= Charles Bilal =

American politician

Charles Bilal was mayor of Kountze, Texas, USA. He is notable for being the first Muslim in America to be elected as an American Muslim to a US municipality.

Bilal lives in Kountze where, in 1991, he was elected as the first Muslim mayor of a US municipality. He is a motivational speaker and has had invitations to Saudi Arabia, sponsored by the Royal Embassy of Saudi Arabia. In 1994, Bilal participated in a political council on how American Muslims can be elected to political offices.

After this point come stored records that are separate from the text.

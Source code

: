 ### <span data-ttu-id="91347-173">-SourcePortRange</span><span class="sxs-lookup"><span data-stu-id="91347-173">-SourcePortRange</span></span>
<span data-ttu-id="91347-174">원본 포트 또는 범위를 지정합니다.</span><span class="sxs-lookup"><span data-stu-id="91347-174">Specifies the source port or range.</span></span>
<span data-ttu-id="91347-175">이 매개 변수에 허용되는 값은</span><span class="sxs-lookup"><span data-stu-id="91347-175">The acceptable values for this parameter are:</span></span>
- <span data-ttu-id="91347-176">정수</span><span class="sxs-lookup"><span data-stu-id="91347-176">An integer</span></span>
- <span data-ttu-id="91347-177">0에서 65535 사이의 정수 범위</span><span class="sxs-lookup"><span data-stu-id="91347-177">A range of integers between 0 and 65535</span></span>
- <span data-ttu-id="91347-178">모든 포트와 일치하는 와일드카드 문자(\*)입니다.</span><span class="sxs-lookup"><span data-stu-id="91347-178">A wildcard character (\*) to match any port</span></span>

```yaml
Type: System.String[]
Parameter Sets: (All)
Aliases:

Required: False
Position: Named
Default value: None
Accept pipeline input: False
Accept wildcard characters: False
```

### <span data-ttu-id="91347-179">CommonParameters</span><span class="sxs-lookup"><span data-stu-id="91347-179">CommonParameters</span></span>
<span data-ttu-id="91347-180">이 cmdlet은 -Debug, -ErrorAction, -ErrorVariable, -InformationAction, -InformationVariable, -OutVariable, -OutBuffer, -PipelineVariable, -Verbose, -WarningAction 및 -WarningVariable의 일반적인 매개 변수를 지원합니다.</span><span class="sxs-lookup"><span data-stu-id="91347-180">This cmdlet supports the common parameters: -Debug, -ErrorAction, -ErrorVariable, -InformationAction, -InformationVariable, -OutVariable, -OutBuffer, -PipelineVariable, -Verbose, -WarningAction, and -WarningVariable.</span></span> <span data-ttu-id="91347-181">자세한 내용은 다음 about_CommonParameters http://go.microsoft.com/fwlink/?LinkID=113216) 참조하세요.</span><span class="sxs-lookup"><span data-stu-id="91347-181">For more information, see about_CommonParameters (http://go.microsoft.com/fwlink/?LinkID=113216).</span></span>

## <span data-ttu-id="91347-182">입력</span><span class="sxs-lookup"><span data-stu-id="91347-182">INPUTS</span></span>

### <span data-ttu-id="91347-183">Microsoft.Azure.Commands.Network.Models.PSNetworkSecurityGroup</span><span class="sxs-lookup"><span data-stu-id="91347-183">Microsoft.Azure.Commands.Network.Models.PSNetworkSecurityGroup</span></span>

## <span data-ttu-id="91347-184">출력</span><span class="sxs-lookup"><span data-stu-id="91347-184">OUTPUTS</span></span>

He was the first US mayor to receive an official invitation from the Consulate General of the Republic of Indonesia via the owner of Amanah magazine, Lukman Umar. During his ten-day visit in 1993, he spoke to audiences on the importance of American Muslim elections to the political arena.

==Accomplishments==
- Appointment as member of the World Council of Mayors by the Hon. Mayor Johnny Ford of Tuskegee, Alabama. Ford was the founder of the National Conference of Black Mayors in Washington, D.C., on April 28, 1994.
- In 1994, Bilal arranged the visit by Muhammad Ali to Kountze, initiating funding for a youth center.
- Bilal was a sponsor at the DeQuincy Louisiana State Prison giving motivational lectures to the Muslim community within the institution, 1970–1993.